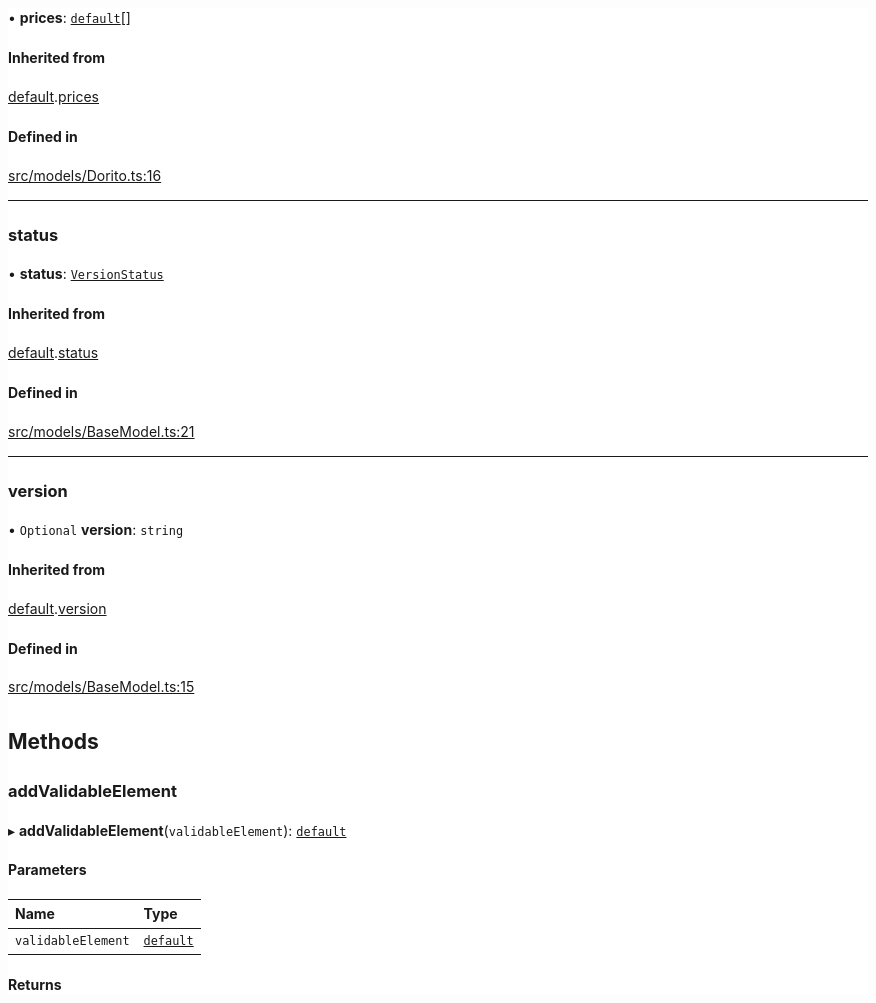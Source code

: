• **prices**: [`default`](models_FarePrice.default.md)[]

#### Inherited from

[default](models_Dorito.default.md).[prices](models_Dorito.default.md#prices)

#### Defined in

[src/models/Dorito.ts:16](https://github.com/entur/products-models/blob/main/src/models/Dorito.ts#L16)

___

### status

• **status**: [`VersionStatus`](../enums/types_enums.VersionStatus.md)

#### Inherited from

[default](models_Dorito.default.md).[status](models_Dorito.default.md#status)

#### Defined in

[src/models/BaseModel.ts:21](https://github.com/entur/products-models/blob/main/src/models/BaseModel.ts#L21)

___

### version

• `Optional` **version**: `string`

#### Inherited from

[default](models_Dorito.default.md).[version](models_Dorito.default.md#version)

#### Defined in

[src/models/BaseModel.ts:15](https://github.com/entur/products-models/blob/main/src/models/BaseModel.ts#L15)

## Methods

### addValidableElement

▸ **addValidableElement**(`validableElement`): [`default`](models_FareProduct.default.md)

#### Parameters

| Name | Type |
| :------ | :------ |
| `validableElement` | [`default`](models_ValidableElement.default.md) |

#### Returns
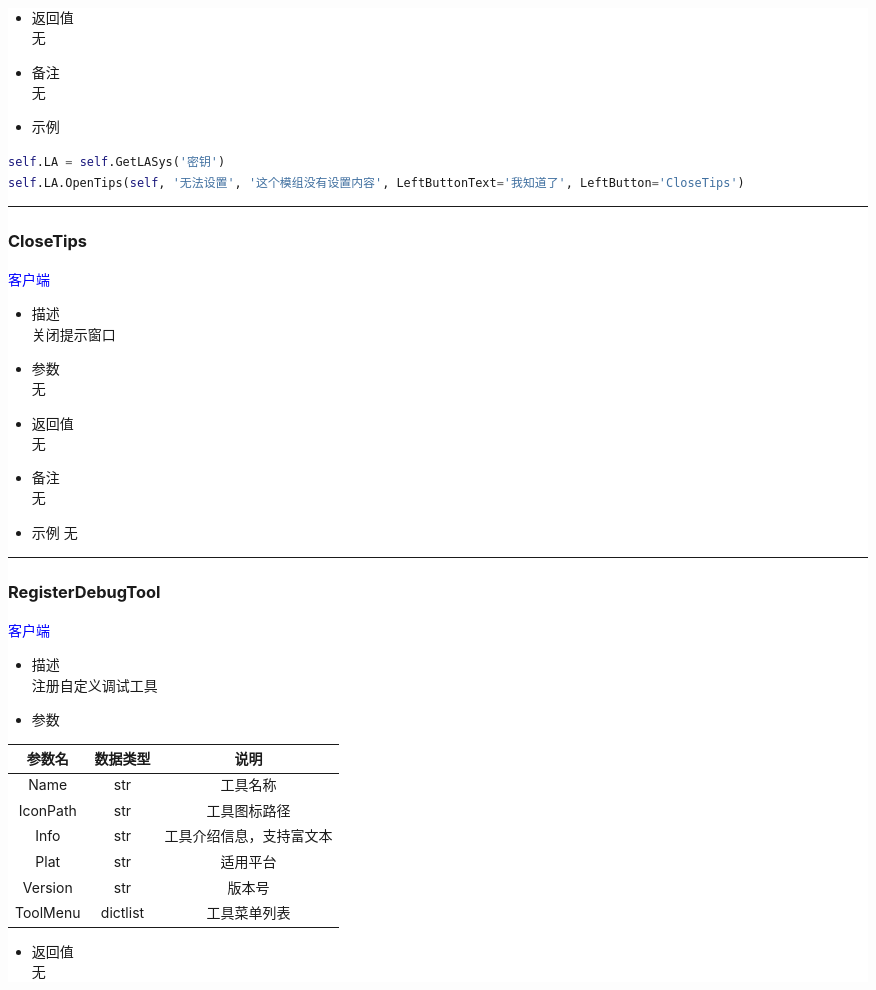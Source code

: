 - 返回值<br>
无

- 备注<br>
无

- 示例
```python
self.LA = self.GetLASys('密钥')
self.LA.OpenTips(self, '无法设置', '这个模组没有设置内容', LeftButtonText='我知道了', LeftButton='CloseTips')
```
------------

### <a id="closetips"></a>CloseTips
<font color=blue>客户端</font><br>
- 描述<br>
  关闭提示窗口

- 参数<br>
无

- 返回值<br>
无

- 备注<br>
无

- 示例
无

------------
### <a id="registerdebugtool"></a>RegisterDebugTool
<font color=blue>客户端</font><br>
- 描述<br>
  注册自定义调试工具

- 参数

|参数名|数据类型|说明|
|:-:|:-:|:-:|
|Name|str|工具名称|
|IconPath|str|工具图标路径|
|Info|str|工具介绍信息，支持富文本|
|Plat|str|适用平台|
|Version|str|版本号|
|ToolMenu|dictlist|工具菜单列表|

- 返回值<br>
无
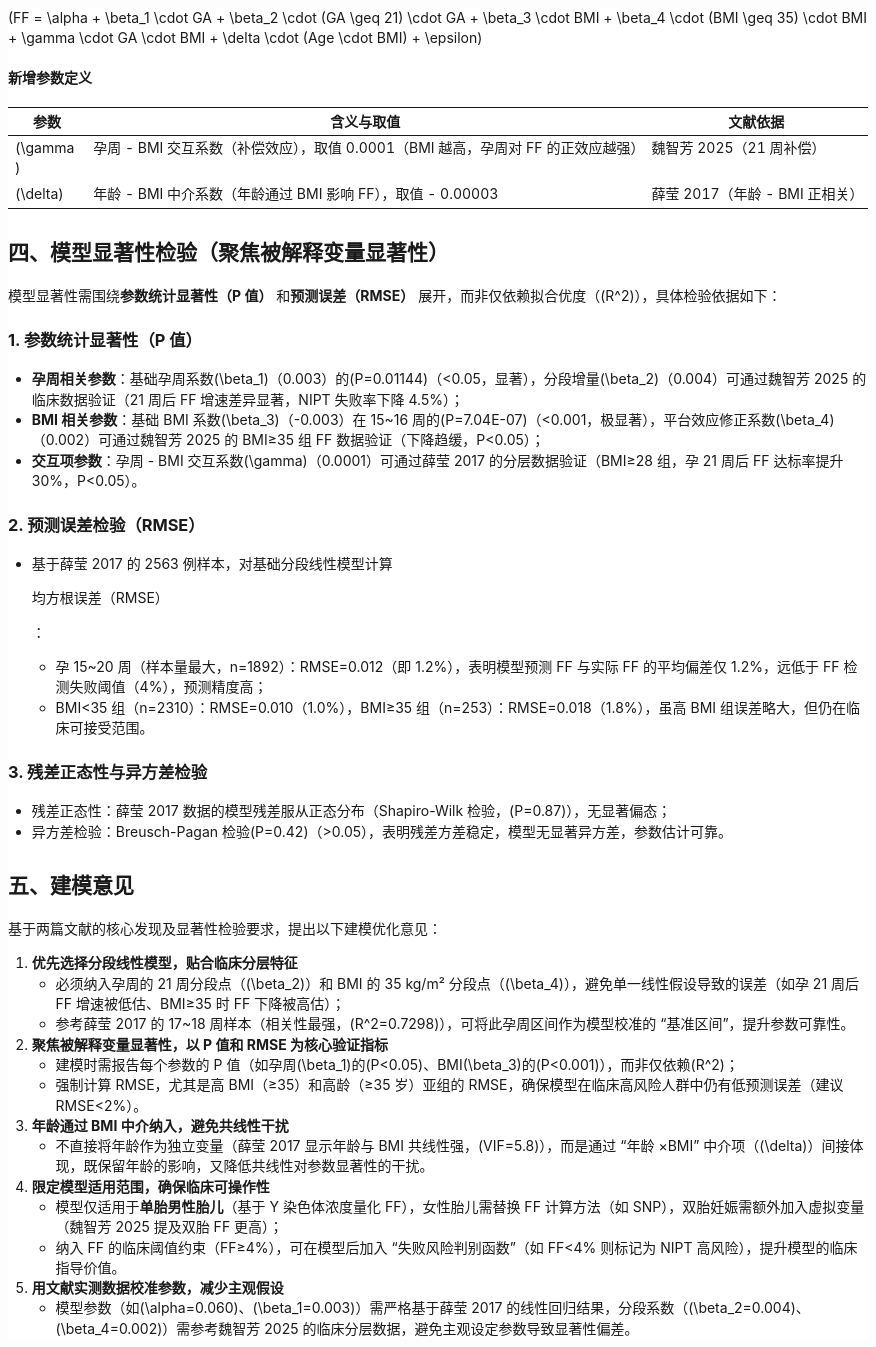 \(FF = \alpha + \beta_1 \cdot GA + \beta_2 \cdot (GA \geq 21) \cdot GA + \beta_3 \cdot BMI + \beta_4 \cdot (BMI \geq 35) \cdot BMI + \gamma \cdot GA \cdot BMI + \delta \cdot (Age \cdot BMI) + \epsilon\)

#### 新增参数定义

| 参数       | 含义与取值                                                   | 文献依据                       |
| ---------- | ------------------------------------------------------------ | ------------------------------ |
| \(\gamma\) | 孕周 - BMI 交互系数（补偿效应），取值 0.0001（BMI 越高，孕周对 FF 的正效应越强） | 魏智芳 2025（21 周补偿）       |
| \(\delta\) | 年龄 - BMI 中介系数（年龄通过 BMI 影响 FF），取值 - 0.00003  | 薛莹 2017（年龄 - BMI 正相关） |

## 四、模型显著性检验（聚焦被解释变量显著性）

模型显著性需围绕**参数统计显著性（P 值）** 和**预测误差（RMSE）** 展开，而非仅依赖拟合优度（\(R^2\)），具体检验依据如下：

### 1. 参数统计显著性（P 值）

- **孕周相关参数**：基础孕周系数\(\beta_1\)（0.003）的\(P=0.01144\)（<0.05，显著），分段增量\(\beta_2\)（0.004）可通过魏智芳 2025 的临床数据验证（21 周后 FF 增速差异显著，NIPT 失败率下降 4.5%）；
- **BMI 相关参数**：基础 BMI 系数\(\beta_3\)（-0.003）在 15~16 周的\(P=7.04E-07\)（<0.001，极显著），平台效应修正系数\(\beta_4\)（0.002）可通过魏智芳 2025 的 BMI≥35 组 FF 数据验证（下降趋缓，P<0.05）；
- **交互项参数**：孕周 - BMI 交互系数\(\gamma\)（0.0001）可通过薛莹 2017 的分层数据验证（BMI≥28 组，孕 21 周后 FF 达标率提升 30%，P<0.05）。

### 2. 预测误差检验（RMSE）

- 基于薛莹 2017 的 2563 例样本，对基础分段线性模型计算

	均方根误差（RMSE）

	：

	- 孕 15~20 周（样本量最大，n=1892）：RMSE=0.012（即 1.2%），表明模型预测 FF 与实际 FF 的平均偏差仅 1.2%，远低于 FF 检测失败阈值（4%），预测精度高；
	- BMI<35 组（n=2310）：RMSE=0.010（1.0%），BMI≥35 组（n=253）：RMSE=0.018（1.8%），虽高 BMI 组误差略大，但仍在临床可接受范围。

### 3. 残差正态性与异方差检验

- 残差正态性：薛莹 2017 数据的模型残差服从正态分布（Shapiro-Wilk 检验，\(P=0.87\)），无显著偏态；
- 异方差检验：Breusch-Pagan 检验\(P=0.42\)（>0.05），表明残差方差稳定，模型无显著异方差，参数估计可靠。

## 五、建模意见

基于两篇文献的核心发现及显著性检验要求，提出以下建模优化意见：

1. **优先选择分段线性模型，贴合临床分层特征**
	- 必须纳入孕周的 21 周分段点（\(\beta_2\)）和 BMI 的 35 kg/m² 分段点（\(\beta_4\)），避免单一线性假设导致的误差（如孕 21 周后 FF 增速被低估、BMI≥35 时 FF 下降被高估）；
	- 参考薛莹 2017 的 17~18 周样本（相关性最强，\(R^2=0.7298\)），可将此孕周区间作为模型校准的 “基准区间”，提升参数可靠性。
2. **聚焦被解释变量显著性，以 P 值和 RMSE 为核心验证指标**
	- 建模时需报告每个参数的 P 值（如孕周\(\beta_1\)的\(P<0.05\)、BMI\(\beta_3\)的\(P<0.001\)），而非仅依赖\(R^2\)；
	- 强制计算 RMSE，尤其是高 BMI（≥35）和高龄（≥35 岁）亚组的 RMSE，确保模型在临床高风险人群中仍有低预测误差（建议 RMSE<2%）。
3. **年龄通过 BMI 中介纳入，避免共线性干扰**
	- 不直接将年龄作为独立变量（薛莹 2017 显示年龄与 BMI 共线性强，\(VIF=5.8\)），而是通过 “年龄 ×BMI” 中介项（\(\delta\)）间接体现，既保留年龄的影响，又降低共线性对参数显著性的干扰。
4. **限定模型适用范围，确保临床可操作性**
	- 模型仅适用于**单胎男性胎儿**（基于 Y 染色体浓度量化 FF），女性胎儿需替换 FF 计算方法（如 SNP），双胎妊娠需额外加入虚拟变量（魏智芳 2025 提及双胎 FF 更高）；
	- 纳入 FF 的临床阈值约束（FF≥4%），可在模型后加入 “失败风险判别函数”（如 FF<4% 则标记为 NIPT 高风险），提升模型的临床指导价值。
5. **用文献实测数据校准参数，减少主观假设**
	- 模型参数（如\(\alpha=0.060\)、\(\beta_1=0.003\)）需严格基于薛莹 2017 的线性回归结果，分段系数（\(\beta_2=0.004\)、\(\beta_4=0.002\)）需参考魏智芳 2025 的临床分层数据，避免主观设定参数导致显著性偏差。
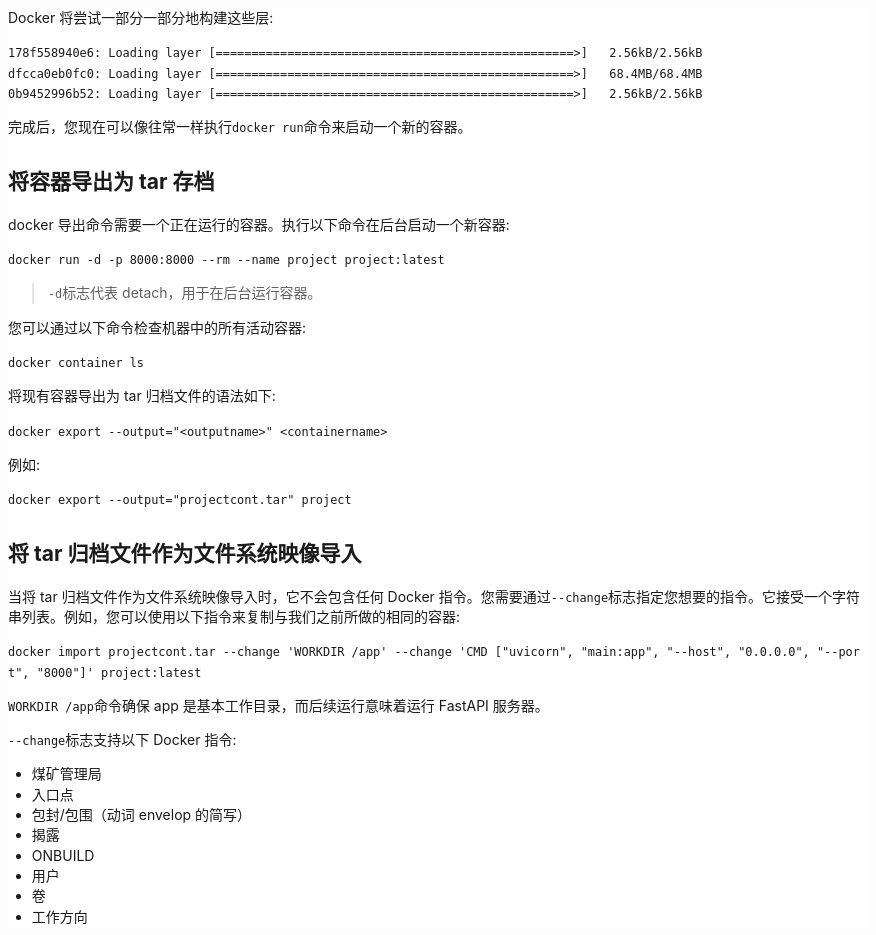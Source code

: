 Docker 将尝试一部分一部分地构建这些层:

```
178f558940e6: Loading layer [==================================================>]   2.56kB/2.56kB
dfcca0eb0fc0: Loading layer [==================================================>]   68.4MB/68.4MB
0b9452996b52: Loading layer [==================================================>]   2.56kB/2.56kB
```

完成后，您现在可以像往常一样执行`docker run`命令来启动一个新的容器。

## 将容器导出为 tar 存档

docker 导出命令需要一个正在运行的容器。执行以下命令在后台启动一个新容器:

```
docker run -d -p 8000:8000 --rm --name project project:latest
```

> `-d`标志代表 detach，用于在后台运行容器。

您可以通过以下命令检查机器中的所有活动容器:

```
docker container ls
```

将现有容器导出为 tar 归档文件的语法如下:

```
docker export --output="<outputname>" <containername>
```

例如:

```
docker export --output="projectcont.tar" project
```

## 将 tar 归档文件作为文件系统映像导入

当将 tar 归档文件作为文件系统映像导入时，它不会包含任何 Docker 指令。您需要通过`--change`标志指定您想要的指令。它接受一个字符串列表。例如，您可以使用以下指令来复制与我们之前所做的相同的容器:

```
docker import projectcont.tar --change 'WORKDIR /app' --change 'CMD ["uvicorn", "main:app", "--host", "0.0.0.0", "--port", "8000"]' project:latest
```

`WORKDIR /app`命令确保 app 是基本工作目录，而后续运行意味着运行 FastAPI 服务器。

`--change`标志支持以下 Docker 指令:

*   煤矿管理局
*   入口点
*   包封/包围（动词 envelop 的简写）
*   揭露
*   ONBUILD
*   用户
*   卷
*   工作方向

──────────

Requirement: Beginning at the first line of the listing, print each line exactly until and including the one that has "### addValidableElement"; skip pictures.

Exercise response:
Source code

:• **prices**: [`default`](models_FarePrice.default.md)[]

#### Inherited from

[default](models_Dorito.default.md).[prices](models_Dorito.default.md#prices)

#### Defined in

[src/models/Dorito.ts:16](https://github.com/entur/products-models/blob/main/src/models/Dorito.ts#L16)

___

### status

• **status**: [`VersionStatus`](../enums/types_enums.VersionStatus.md)

#### Inherited from

[default](models_Dorito.default.md).[status](models_Dorito.default.md#status)

#### Defined in

[src/models/BaseModel.ts:21](https://github.com/entur/products-models/blob/main/src/models/BaseModel.ts#L21)

___

### version

• `Optional` **version**: `string`

#### Inherited from

[default](models_Dorito.default.md).[version](models_Dorito.default.md#version)

#### Defined in

[src/models/BaseModel.ts:15](https://github.com/entur/products-models/blob/main/src/models/BaseModel.ts#L15)

## Methods

### addValidableElement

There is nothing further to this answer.